# My first EV :)



## Caffe (Nov 26, 2007)

Nice work! But the design was a bit odd.


----------



## xrotaryguy (Jul 26, 2007)

Caffe said:


> the design was a bit odd.


This fact probably reflects the designer


----------



## xrotaryguy (Jul 26, 2007)

Ok, my bike is just about finished. I painted it this afternoon. I selected the shiniest paint in the garage because I want motorists to see me. 
 

I also mounted a battery charger above the motor. The body of the charger is actually mounted to the motor mount via double back tape, but I didn't feel comfortable just using that mounting tape, so I used a zip tie too just in case. The charger is hard wired to the batteries and has a small fuse in-line. 
  

I also made a cute little cord wrapping thingy out of brake line.
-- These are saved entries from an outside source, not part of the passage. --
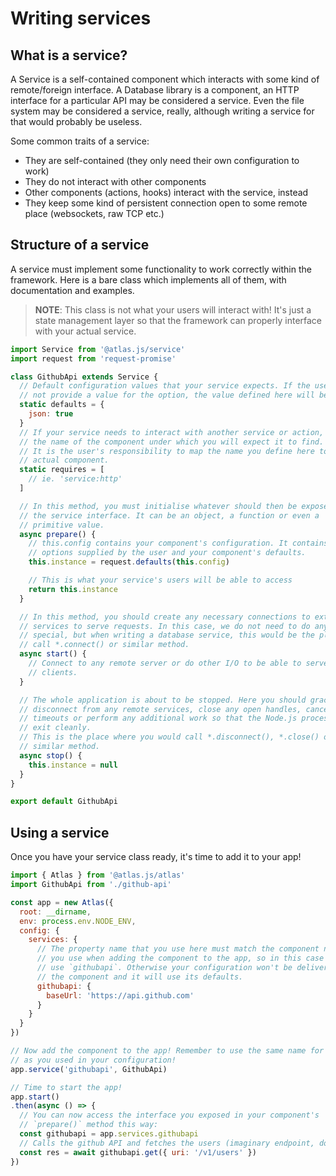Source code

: # Writing services

## What is a service?

A Service is a self-contained component which interacts with some kind of remote/foreign interface. A Database library is a component, an HTTP interface for a particular API may be considered a service. Even the file system may be considered a service, really, although writing a service for that would probably be useless.

Some common traits of a service:

- They are self-contained (they only need their own configuration to work)
- They do not interact with other components
- Other components (actions, hooks) interact with the service, instead
- They keep some kind of persistent connection open to some remote place (websockets, raw TCP etc.)

## Structure of a service

A service must implement some functionality to work correctly within the framework. Here is a bare class which implements all of them, with documentation and examples.

> **NOTE**: This class is not what your users will interact with! It's just a state management layer so that the framework can properly interface with your actual service.

```js
import Service from '@atlas.js/service'
import request from 'request-promise'

class GithubApi extends Service {
  // Default configuration values that your service expects. If the user does
  // not provide a value for the option, the value defined here will be used.
  static defaults = {
    json: true
  }
  // If your service needs to interact with another service or action, you should declare
  // the name of the component under which you will expect it to find.
  // It is the user's responsibility to map the name you define here to an
  // actual component.
  static requires = [
    // ie. 'service:http'
  ]

  // In this method, you must initialise whatever should then be exposed as
  // the service interface. It can be an object, a function or even a
  // primitive value.
  async prepare() {
    // this.config contains your component's configuration. It contains any
    // options supplied by the user and your component's defaults.
    this.instance = request.defaults(this.config)

    // This is what your service's users will be able to access
    return this.instance
  }

  // In this method, you should create any necessary connections to external
  // services to serve requests. In this case, we do not need to do anything
  // special, but when writing a database service, this would be the place to
  // call *.connect() or similar method.
  async start() {
    // Connect to any remote server or do other I/O to be able to serve your
    // clients.
  }

  // The whole application is about to be stopped. Here you should gracefully
  // disconnect from any remote services, close any open handles, cancel
  // timeouts or perform any additional work so that the Node.js process can
  // exit cleanly.
  // This is the place where you would call *.disconnect(), *.close() or
  // similar method.
  async stop() {
    this.instance = null
  }
}

export default GithubApi
```

## Using a service

Once you have your service class ready, it's time to add it to your app!

```js
import { Atlas } from '@atlas.js/atlas'
import GithubApi from './github-api'

const app = new Atlas({
  root: __dirname,
  env: process.env.NODE_ENV,
  config: {
    services: {
      // The property name that you use here must match the component name that
      // you use when adding the component to the app, so in this case we will
      // use `githubapi`. Otherwise your configuration won't be delivered to
      // the component and it will use its defaults.
      githubapi: {
        baseUrl: 'https://api.github.com'
      }
    }
  }
})

// Now add the component to the app! Remember to use the same name for the component
// as you used in your configuration!
app.service('githubapi', GithubApi)

// Time to start the app!
app.start()
.then(async () => {
  // You can now access the interface you exposed in your component's
  // `prepare()` method this way:
  const githubapi = app.services.githubapi
  // Calls the github API and fetches the users (imaginary endpoint, don't use!)
  const res = await githubapi.get({ uri: '/v1/users' })
})
```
That's about it for now. All I really need to do at this point is install a fuse between the batteries and the power switch.

btw, I did a little calculation to see how much I can save by riding this all the time instead of driving my Dodge 1/2 ton. Given the length of my commute, filling the Dodge costs about $360 :? per month. The same commute on my bicycle costs me about $3.54 per month. 8)


----------



## MPaulHolmes (Feb 23, 2008)

Total cost: $230. 
Just an on/off switch. 60v 7ah lead acid junk batteries. I'm not sure of the top speed.

http://youtube.com/watch?v=iit8kUfBWOg


----------